Title: Queen of Shadows
Author: Sarah J. Maas
Series: Throne of Glass Series | Book 4
Publisher: Bloomsbury USA Childrens (September 1, 2015)
Rating: 5 stars (Read It!)
The fourth Throne of Glass novel, Queen of Shadows by Sarah J. Maas continues Celaena Sardothien’s journey as Aelin Galathynius, the heir of Terrasen.
Celaena Sardothien has returned to Erilea for many things. But she has come changed. In Wendlyn, Celaena let go of the fears of her past that constantly haunted her and embraced her identity as Aelin Galathynius: heir of Terrasen. She wants to, needs to, rescue her fallen kingdom, save her cousin, and save Dorian.
But first she must face her former master, Arobbyn Hamel, king of the Assassins. When he rescued Aelin as a child, he also unknowingly took the third wyrdkey from her. Aelin must take back the wyrdkey to save Erilea, but dealing with the cunning Arobbyn will be far from easy.
Following his sacrifice so that Chaol might escape, Dorian is fighting an internal battle with an ancient evil locked within him with a wyrdstone collar.

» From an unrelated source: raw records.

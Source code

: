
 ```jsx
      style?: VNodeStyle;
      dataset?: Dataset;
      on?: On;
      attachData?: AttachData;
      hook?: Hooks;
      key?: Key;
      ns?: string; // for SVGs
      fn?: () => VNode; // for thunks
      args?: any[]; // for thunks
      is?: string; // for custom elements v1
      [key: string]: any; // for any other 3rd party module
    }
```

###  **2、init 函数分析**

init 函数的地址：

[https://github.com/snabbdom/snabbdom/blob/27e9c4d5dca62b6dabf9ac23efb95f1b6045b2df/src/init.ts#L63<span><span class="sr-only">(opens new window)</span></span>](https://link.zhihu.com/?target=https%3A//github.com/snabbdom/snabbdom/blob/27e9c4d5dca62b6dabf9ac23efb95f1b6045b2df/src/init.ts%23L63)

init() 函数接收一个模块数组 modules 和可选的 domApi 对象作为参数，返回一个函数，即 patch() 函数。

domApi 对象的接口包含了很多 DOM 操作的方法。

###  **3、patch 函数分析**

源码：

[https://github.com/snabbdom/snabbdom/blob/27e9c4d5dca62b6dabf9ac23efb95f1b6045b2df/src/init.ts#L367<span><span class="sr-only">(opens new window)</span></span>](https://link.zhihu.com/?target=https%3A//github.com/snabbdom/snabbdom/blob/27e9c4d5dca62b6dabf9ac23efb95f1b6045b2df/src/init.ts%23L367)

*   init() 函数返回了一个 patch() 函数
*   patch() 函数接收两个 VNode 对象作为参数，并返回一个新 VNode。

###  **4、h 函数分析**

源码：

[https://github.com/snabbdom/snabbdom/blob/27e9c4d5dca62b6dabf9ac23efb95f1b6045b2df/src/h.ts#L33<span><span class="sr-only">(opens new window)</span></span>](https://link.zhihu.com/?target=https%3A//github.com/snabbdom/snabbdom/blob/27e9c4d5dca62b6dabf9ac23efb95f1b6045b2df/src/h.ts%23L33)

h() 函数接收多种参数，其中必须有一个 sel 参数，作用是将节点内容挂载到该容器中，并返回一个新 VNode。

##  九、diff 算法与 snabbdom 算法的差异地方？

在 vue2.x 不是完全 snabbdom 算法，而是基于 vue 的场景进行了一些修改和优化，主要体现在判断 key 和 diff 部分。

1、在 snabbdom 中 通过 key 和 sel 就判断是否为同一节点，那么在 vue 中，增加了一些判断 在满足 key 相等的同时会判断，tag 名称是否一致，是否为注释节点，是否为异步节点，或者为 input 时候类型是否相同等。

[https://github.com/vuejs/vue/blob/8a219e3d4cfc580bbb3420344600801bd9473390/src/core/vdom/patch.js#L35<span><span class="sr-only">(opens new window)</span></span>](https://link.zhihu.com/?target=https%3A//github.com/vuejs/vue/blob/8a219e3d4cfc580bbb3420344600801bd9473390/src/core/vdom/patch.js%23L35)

After being named Wing Leader, Manon and her Thirteen have been sent to Morath to work with the disagreeable Duke Perrington. But the duke is keeping secrets and something sinister is going on inside the mountain and Manon is determined to find out what it is.
Negotiating with Arobbyn Hamel for support and the wyrdkey will be far from simple for Aelin. If she is to succeed in her plan though, she’ll have to accomplish many other things before she’s done, if she ever will be.
Can Aelin save the people she loves while playing a dangerous game of power?
Queen of Shadows the fourth novel of the Throne of Glass series marks a significant point in the series: Celaena has stopped running from her past and instead embraced it, taking on her birth name: Aelin Galathynius. This book contains a total of eight amazing POV characters: Aelin, Manon, Rowan, Elide, Chaol, Dorian, Lysandra, and Aidion. Although I found all of their POV’s necessary to the storyline, I didn’t necessarily enjoy all of them.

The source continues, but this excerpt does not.